[Entries taken from a collection]

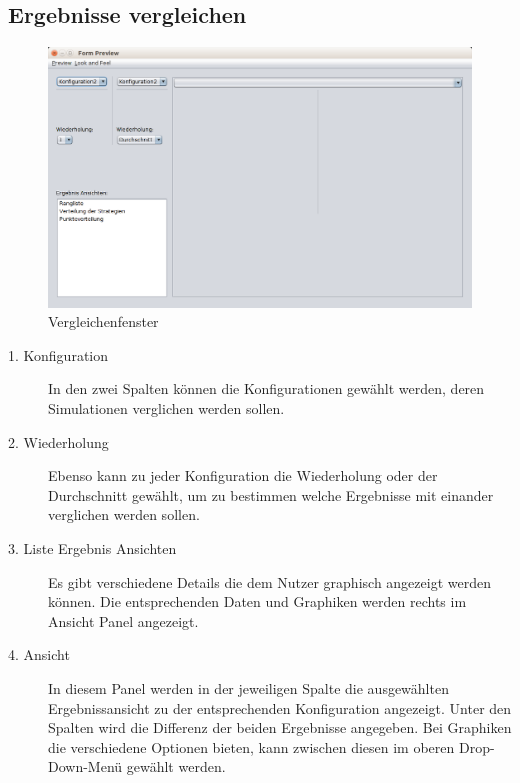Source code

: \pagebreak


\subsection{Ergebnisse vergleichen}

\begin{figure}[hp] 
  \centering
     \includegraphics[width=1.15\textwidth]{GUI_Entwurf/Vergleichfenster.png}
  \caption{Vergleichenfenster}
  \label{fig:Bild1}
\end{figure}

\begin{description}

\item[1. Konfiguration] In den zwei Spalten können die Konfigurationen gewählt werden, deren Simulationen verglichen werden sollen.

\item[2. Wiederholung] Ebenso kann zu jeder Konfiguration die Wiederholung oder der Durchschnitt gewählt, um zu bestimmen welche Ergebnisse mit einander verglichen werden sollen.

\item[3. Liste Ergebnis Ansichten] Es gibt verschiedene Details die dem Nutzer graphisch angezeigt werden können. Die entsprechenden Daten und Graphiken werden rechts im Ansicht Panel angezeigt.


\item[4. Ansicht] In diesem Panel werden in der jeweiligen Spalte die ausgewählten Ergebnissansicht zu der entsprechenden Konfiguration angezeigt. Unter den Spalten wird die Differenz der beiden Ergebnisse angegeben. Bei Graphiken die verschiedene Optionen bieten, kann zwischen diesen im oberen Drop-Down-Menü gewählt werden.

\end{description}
...
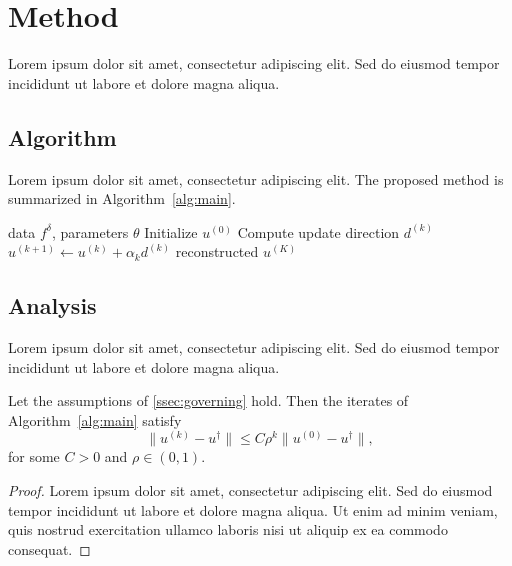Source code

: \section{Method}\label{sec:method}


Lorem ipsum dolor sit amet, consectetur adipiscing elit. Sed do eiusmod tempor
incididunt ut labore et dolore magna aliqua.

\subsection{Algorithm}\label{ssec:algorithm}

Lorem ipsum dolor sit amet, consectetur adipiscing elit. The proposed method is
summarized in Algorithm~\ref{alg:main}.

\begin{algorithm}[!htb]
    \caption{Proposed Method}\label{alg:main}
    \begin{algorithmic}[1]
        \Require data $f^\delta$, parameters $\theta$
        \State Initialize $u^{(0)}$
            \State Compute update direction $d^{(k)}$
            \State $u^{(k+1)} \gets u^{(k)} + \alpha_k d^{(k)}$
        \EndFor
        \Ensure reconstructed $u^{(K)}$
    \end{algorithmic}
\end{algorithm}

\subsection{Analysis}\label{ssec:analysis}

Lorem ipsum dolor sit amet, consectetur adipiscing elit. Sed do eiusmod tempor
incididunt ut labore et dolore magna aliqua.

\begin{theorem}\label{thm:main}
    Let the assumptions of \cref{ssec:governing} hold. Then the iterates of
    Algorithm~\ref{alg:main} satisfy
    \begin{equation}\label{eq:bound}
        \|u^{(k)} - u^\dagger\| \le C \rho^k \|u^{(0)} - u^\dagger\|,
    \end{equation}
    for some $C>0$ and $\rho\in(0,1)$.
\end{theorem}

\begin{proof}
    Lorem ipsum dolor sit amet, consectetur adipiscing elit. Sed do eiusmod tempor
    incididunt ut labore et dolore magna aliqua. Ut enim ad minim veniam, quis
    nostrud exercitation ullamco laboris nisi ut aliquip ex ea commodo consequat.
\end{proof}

**WHAT YOU HAVE TO DO:**
Scan the records above for the lines holding "einander verglichen werden sollen." and "Ansicht Panel angezeigt.". Transcribe those two and every line between them word for word, and no others.

**WRITTEN ANSWER:**
\item[2. Wiederholung] Ebenso kann zu jeder Konfiguration die Wiederholung oder der Durchschnitt gewählt, um zu bestimmen welche Ergebnisse mit einander verglichen werden sollen.

\item[3. Liste Ergebnis Ansichten] Es gibt verschiedene Details die dem Nutzer graphisch angezeigt werden können. Die entsprechenden Daten und Graphiken werden rechts im Ansicht Panel angezeigt.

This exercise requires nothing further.